The benefits are clear: allowing an approved fund that can be sold as ‘green’. Demand for these funds from asset owners– labelled as ‘Article 8 or 9’ – is high. And investments can range from European and emerging market equity to UK infrastructure.
In addition to many Article 8 and 9 fund launches, progress has been made embedding an understanding of all the articles within the SFDR Regulatory Technical Standards, and internal preparations to meet these obligations across various functions at an asset manager.
The SFDR pudding will be ready in early 2023. In the meantime, SFDR ensures financial market participants will report on sustainability impacts, evidence taxonomy alignment, do no significant harm and provide further updates on the sustainable objectives that investors have bought into.

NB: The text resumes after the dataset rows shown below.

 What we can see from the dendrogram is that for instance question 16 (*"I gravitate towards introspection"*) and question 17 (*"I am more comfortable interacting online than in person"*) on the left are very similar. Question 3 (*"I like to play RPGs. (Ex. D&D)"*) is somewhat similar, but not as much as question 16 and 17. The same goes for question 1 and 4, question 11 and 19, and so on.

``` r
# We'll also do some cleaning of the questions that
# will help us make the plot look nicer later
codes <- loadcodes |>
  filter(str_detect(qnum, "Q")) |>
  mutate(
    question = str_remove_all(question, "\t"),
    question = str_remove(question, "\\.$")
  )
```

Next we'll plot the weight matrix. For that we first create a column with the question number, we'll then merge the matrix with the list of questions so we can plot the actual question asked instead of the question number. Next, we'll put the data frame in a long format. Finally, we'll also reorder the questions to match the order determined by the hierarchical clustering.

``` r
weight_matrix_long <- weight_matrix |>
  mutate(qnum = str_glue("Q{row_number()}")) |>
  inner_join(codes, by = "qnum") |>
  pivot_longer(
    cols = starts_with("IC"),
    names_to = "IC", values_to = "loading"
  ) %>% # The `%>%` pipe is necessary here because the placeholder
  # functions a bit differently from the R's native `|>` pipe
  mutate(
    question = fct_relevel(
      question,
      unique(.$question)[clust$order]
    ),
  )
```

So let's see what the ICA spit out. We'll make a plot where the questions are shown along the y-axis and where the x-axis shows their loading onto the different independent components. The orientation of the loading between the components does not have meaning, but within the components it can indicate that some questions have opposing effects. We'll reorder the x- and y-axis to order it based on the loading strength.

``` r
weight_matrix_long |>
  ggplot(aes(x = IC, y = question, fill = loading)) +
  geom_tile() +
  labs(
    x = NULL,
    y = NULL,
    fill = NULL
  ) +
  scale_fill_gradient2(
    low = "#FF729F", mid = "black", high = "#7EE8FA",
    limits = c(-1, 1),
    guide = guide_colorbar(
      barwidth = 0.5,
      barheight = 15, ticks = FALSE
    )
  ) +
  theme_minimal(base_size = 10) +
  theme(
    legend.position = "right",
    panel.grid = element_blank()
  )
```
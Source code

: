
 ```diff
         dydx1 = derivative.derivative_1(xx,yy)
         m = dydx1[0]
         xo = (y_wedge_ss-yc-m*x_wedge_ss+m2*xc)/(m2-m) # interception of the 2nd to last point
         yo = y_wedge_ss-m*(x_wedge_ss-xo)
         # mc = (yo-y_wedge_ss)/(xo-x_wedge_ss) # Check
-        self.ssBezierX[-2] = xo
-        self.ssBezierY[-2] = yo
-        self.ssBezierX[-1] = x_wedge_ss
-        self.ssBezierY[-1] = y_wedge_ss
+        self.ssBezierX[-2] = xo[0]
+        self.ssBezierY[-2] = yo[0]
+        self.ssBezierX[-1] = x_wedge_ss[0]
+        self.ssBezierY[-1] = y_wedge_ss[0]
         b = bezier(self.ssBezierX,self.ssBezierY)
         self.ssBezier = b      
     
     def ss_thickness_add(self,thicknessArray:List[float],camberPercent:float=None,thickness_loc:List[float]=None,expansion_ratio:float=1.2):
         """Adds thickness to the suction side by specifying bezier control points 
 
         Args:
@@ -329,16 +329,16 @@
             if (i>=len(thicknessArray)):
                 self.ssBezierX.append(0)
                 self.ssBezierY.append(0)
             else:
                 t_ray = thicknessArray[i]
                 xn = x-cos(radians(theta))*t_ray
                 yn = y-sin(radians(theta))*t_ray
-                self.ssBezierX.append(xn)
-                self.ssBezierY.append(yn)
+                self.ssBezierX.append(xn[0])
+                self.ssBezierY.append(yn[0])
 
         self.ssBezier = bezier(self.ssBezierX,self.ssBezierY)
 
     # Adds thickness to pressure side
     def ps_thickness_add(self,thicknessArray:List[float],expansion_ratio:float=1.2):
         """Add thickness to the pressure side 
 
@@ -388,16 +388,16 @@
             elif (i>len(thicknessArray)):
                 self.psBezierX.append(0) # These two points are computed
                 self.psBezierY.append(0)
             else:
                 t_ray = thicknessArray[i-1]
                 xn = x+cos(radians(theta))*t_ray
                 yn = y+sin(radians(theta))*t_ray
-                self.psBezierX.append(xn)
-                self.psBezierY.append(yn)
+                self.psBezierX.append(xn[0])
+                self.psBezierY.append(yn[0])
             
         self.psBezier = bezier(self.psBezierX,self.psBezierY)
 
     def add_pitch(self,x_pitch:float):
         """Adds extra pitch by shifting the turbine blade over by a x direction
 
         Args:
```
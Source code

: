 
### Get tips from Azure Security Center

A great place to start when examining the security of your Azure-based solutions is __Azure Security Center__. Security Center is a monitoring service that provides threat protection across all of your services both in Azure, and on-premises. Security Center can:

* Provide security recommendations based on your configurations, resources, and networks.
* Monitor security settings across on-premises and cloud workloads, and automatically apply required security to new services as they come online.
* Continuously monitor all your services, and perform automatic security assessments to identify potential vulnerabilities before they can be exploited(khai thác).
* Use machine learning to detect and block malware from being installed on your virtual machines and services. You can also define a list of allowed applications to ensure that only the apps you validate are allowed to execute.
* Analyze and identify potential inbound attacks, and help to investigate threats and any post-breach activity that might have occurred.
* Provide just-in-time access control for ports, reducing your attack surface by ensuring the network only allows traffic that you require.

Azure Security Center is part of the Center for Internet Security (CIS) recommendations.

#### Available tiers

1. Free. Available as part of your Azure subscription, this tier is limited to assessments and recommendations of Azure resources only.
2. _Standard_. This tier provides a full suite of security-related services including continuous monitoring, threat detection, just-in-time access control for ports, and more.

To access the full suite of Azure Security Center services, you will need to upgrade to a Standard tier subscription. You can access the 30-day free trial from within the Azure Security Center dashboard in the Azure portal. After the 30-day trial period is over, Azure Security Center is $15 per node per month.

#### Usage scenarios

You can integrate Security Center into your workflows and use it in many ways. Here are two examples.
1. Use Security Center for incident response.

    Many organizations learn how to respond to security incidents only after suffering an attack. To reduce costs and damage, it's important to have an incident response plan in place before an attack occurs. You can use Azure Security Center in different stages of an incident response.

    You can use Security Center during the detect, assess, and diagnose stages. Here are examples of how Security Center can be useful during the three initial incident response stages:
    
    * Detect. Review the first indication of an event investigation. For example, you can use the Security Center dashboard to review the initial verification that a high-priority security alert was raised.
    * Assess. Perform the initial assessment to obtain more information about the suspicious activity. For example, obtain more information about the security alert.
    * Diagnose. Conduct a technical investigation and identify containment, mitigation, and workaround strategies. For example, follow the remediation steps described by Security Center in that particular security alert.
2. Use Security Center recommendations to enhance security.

Post-Brexit, investors and a technical group advising the UK government debated the UK’s equivalent to sustainable finance regulation and a green taxonomy. More is expected on this later in the year.
Nature is an asset…
…with a value, just like equity, real estate, machinery and so on. In order to mitigate climate change, people are realising they also need to consider waste, land use, water, the carbon capture properties of soil and trees, the blue economy and natural ecosystems. The concept of net environmental gain is becoming better understood and prompting institutional clients to question what investors are doing in this space.
Next year, new reporting based on the Taskforce for Nature-related Financial Disclosures or TNFD (a close relative of the established Taskforce for Climate-related Financial Disclosures) is scheduled to be released. As companies disclose information, investors can use this in investment and engagement decisions. Some metrics can be universal, like dollars spent on the protection of habitats or the number of a particular species. Others are unique like urbanisation, illegal wildlife trade and habitat destruction.
So, in all, some progress in the first half of the year. TNFD and the upcoming UN Biodiversity Conference in Montreal in December will be important steps toward nature being treated like any other asset in future.